[Exercise directions]:
Copy each line below containing "character".

(Source texts of formatted documents)
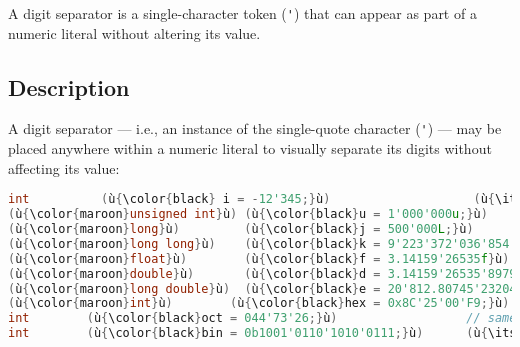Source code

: 

A digit separator is a single-character token (\lstinline!'!) that can appear as part of a
numeric literal without altering its value.

\subsection[Description]{Description}\label{description}

A digit separator --- i.e., an instance of the single-quote
character (\lstinline!'!) --- may be placed anywhere within a numeric
literal to visually separate its digits without affecting its value:


\begin{lstlisting}[language=C++]
int          (ù{\color{black} i = -12'345;}ù)                    (ù{\itshape\color{skyblue}// same as}ù) (ù{\codeincomments{-12345}}ù)
(ù{\color{maroon}unsigned int}ù) (ù{\color{black}u = 1'000'000u;}ù)                 (ù{\itshape\color{skyblue}// same as}ù) (ù{\codeincomments{1000000u}}ù)
(ù{\color{maroon}long}ù)         (ù{\color{black}j = 500'000L;}ù)                   // same as (ù{\codeincomments{500000L}}ù)
(ù{\color{maroon}long long}ù)    (ù{\color{black}k = 9'223'372'036'854'775'807;}ù)  // same as (ù{\codeincomments{9223372036854775807}}ù)
(ù{\color{maroon}float}ù)        (ù{\color{black}f = 3.14159'26535f}ù)              // same as (ù{\codeincomments{3.1415926535f}}ù)
(ù{\color{maroon}double}ù)       (ù{\color{black}d = 3.14159'26535'89793;}ù)        (ù{\itshape\color{skyblue}// same as}ù) (ù{\codeincomments{3.141592653589793}}ù)
(ù{\color{maroon}long double}ù)  (ù{\color{black}e = 20'812.80745'23204}ù)          (ù{\itshape\color{skyblue}// same as}ù) (ù{\codeincomments{20812.8074523204}}ù)
(ù{\color{maroon}int}ù)        (ù{\color{black}hex = 0x8C'25'00'F9;}ù)              // same as (ù{\codeincomments{0x8C2500F9}}ù)
int        (ù{\color{black}oct = 044'73'26;}ù)                  // same as (ù{\codeincomments{0447326}}ù)
int        (ù{\color{black}bin = 0b1001'0110'1010'0111;}ù)      (ù{\itshape\color{skyblue}// same as}ù) (ù{\codeincomments{0b1001011010100111}}ù)
\end{lstlisting}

[Result for this exercise]:
A digit separator is a single-character token (\lstinline!'!) that can appear as part of a
character (\lstinline!'!) --- may be placed anywhere within a numeric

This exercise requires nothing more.